ISLAMABAD (Reuters) - U.S. Secretary of State John Kerry agreed with Pakistan on Thursday to re-establish a “full partnership” hurt by U.S. drone strikes and a 2011 NATO air attack in which 24 Pakistani soldiers were killed.
Speaking after talks with Pakistani Prime Minister Nawaz Sharif in Islamabad, Kerry said the two sides were serious about overcoming past irritants. He invited Sharif to visit the United States for talks with U.S. President Barack Obama.
“What was important today was that there was a determination by the United States and by Pakistan to move this relationship to the full partnership that it ought to be, and to find the ways to deal with individual issues that have been irritants over the course of the past years,” Kerry said.
“And I believe that the Prime Minister is serious about doing that.

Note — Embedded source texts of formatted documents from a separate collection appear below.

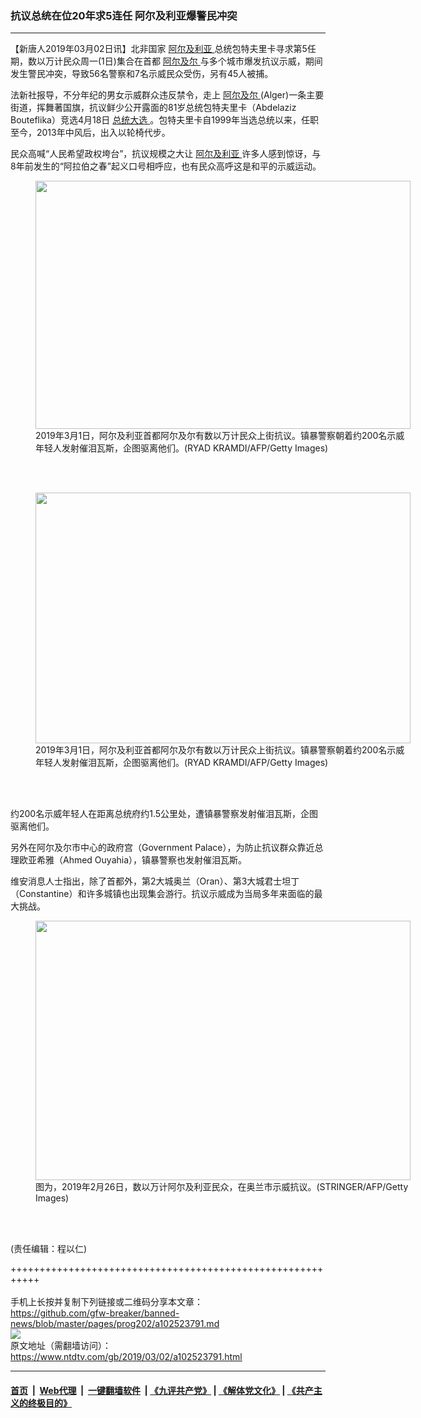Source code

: ### 抗议总统在位20年求5连任 阿尔及利亚爆警民冲突
------------------------

<div class="post_content">
 <p>
  【新唐人2019年03月02日讯】北非国家
  <a href="https://www.ntdtv.com/gb/阿尔及利亚.htm">
   阿尔及利亚
  </a>
  总统包特夫里卡寻求第5任期，数以万计民众周一(1日)集合在首都
  <a href="https://www.ntdtv.com/gb/阿尔及尔.htm">
   阿尔及尔
  </a>
  与多个城市爆发抗议示威，期间发生警民冲突，导致56名警察和7名示威民众受伤，另有45人被捕。
 </p>
 <p>
  法新社报导，不分年纪的男女示威群众违反禁令，走上
  <a href="https://www.ntdtv.com/gb/阿尔及尔.htm">
   阿尔及尔
  </a>
  (Alger)一条主要街道，挥舞著国旗，抗议鲜少公开露面的81岁总统包特夫里卡（Abdelaziz Bouteflika）竞选4月18日
  <a href="https://www.ntdtv.com/gb/总统大选.htm">
   总统大选
  </a>
  。包特夫里卡自1999年当选总统以来，任职至今，2013年中风后，出入以轮椅代步。
 </p>
 <p>
  民众高喊“人民希望政权垮台”，抗议规模之大让
  <a href="https://www.ntdtv.com/gb/阿尔及利亚.htm">
   阿尔及利亚
  </a>
  许多人感到惊讶，与8年前发生的“阿拉伯之春”起义口号相呼应，也有民众高呼这是和平的示威运动。
 </p>
 <figure class="wp-caption alignnone" id="attachment_102523874" style="width: 600px">
  <img alt="" class="size-medium wp-image-102523874" height="397" src="https://www.ntdtv.com/assets/uploads/2019/03/GettyImages-1128302385-600x397.jpg" width="600">
   <br/><figcaption class="wp-caption-text">
    2019年3月1日，阿尔及利亚首都阿尔及尔有数以万计民众上街抗议。镇暴警察朝着约200名示威年轻人发射催泪瓦斯，企图驱离他们。(RYAD KRAMDI/AFP/Getty Images)
   </figcaption><br/>
  </img>
 </figure><br/>
 <figure class="wp-caption alignnone" id="attachment_102523873" style="width: 600px">
  <img alt="" class="size-medium wp-image-102523873" height="401" src="https://www.ntdtv.com/assets/uploads/2019/03/GettyImages-1128302172-600x401.jpg" width="600">
   <br/><figcaption class="wp-caption-text">
    2019年3月1日，阿尔及利亚首都阿尔及尔有数以万计民众上街抗议。镇暴警察朝着约200名示威年轻人发射催泪瓦斯，企图驱离他们。(RYAD KRAMDI/AFP/Getty Images)
   </figcaption><br/>
  </img>
 </figure><br/>
 <p>
  约200名示威年轻人在距离总统府约1.5公里处，遭镇暴警察发射催泪瓦斯，企图驱离他们。
 </p>
 <p>
  另外在阿尔及尔市中心的政府宫（Government Palace），为防止抗议群众靠近总理欧亚希雅（Ahmed Ouyahia），镇暴警察也发射催泪瓦斯。
 </p>
 <p>
 </p>
 <p>
  维安消息人士指出，除了首都外，第2大城奥兰（Oran）、第3大城君士坦丁（Constantine）和许多城镇也出现集会游行。抗议示威成为当局多年来面临的最大挑战。
 </p>
 <figure class="wp-caption alignnone" id="attachment_102523813" style="width: 600px">
  <img alt="" class="size-medium wp-image-102523813" height="415" src="https://www.ntdtv.com/assets/uploads/2019/03/GettyImages-1127599890-600x415.jpg" width="600">
   <br/><figcaption class="wp-caption-text">
    图为，2019年2月26日，数以万计阿尔及利亚民众，在奥兰市示威抗议。(STRINGER/AFP/Getty Images)
   </figcaption><br/>
  </img>
 </figure><br/>
 <p>
  (责任编辑：程以仁)
 </p>
 <div class="single_ad">
 </div>
</div>

+++++++++++++++++++++++++++++++++++++++++++++++++++++++++++<br/><br/>
手机上长按并复制下列链接或二维码分享本文章：<br/>
https://github.com/gfw-breaker/banned-news/blob/master/pages/prog202/a102523791.md <br/>
<a href='https://github.com/gfw-breaker/banned-news/blob/master/pages/prog202/a102523791.md'><img src='https://github.com/gfw-breaker/banned-news/blob/master/pages/prog202/a102523791.md.png'/></a> <br/>
原文地址（需翻墙访问）：https://www.ntdtv.com/gb/2019/03/02/a102523791.html


------------------------
#### [首页](https://github.com/gfw-breaker/banned-news/blob/master/README.md) &nbsp;|&nbsp; [Web代理](https://github.com/labour-camp/helloworld) &nbsp;|&nbsp; [一键翻墙软件](https://github.com/gfw-breaker/nogfw/blob/master/README.md) &nbsp;| [《九评共产党》](https://github.com/gfw-breaker/9ping.md/blob/master/README.md#九评之一评共产党是什么) | [《解体党文化》](https://github.com/gfw-breaker/jtdwh.md/blob/master/README.md) | [《共产主义的终极目的》](https://github.com/gfw-breaker/gczydzjmd.md/blob/master/README.md)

And I know that President Obama is also.”
Kerry arrived in Pakistan late on Wednesday on an unannounced visit.
Both sides are keen to put behind past tensions and start afresh, a shift in priorities they hope is possible with a new government in Pakistan and a new secretary of state in the United States.
But continued U.S. drone strikes against militants in Pakistan’s northwest remain a big hurdle. Speaking alongside Kerry, Sartaj Aziz, Sharif’s adviser on foreign affairs, said Pakistan wanted the United States to end the strikes.
“Drone attacks are counterproductive to our relationship,” he said.
As for the future of U.S.-led troops in neighbouring Afghanistan, Kerry said he was confident the United States would reach agreement on future troop levels in a timely way. “We are drawing down, not withdrawing,” he said.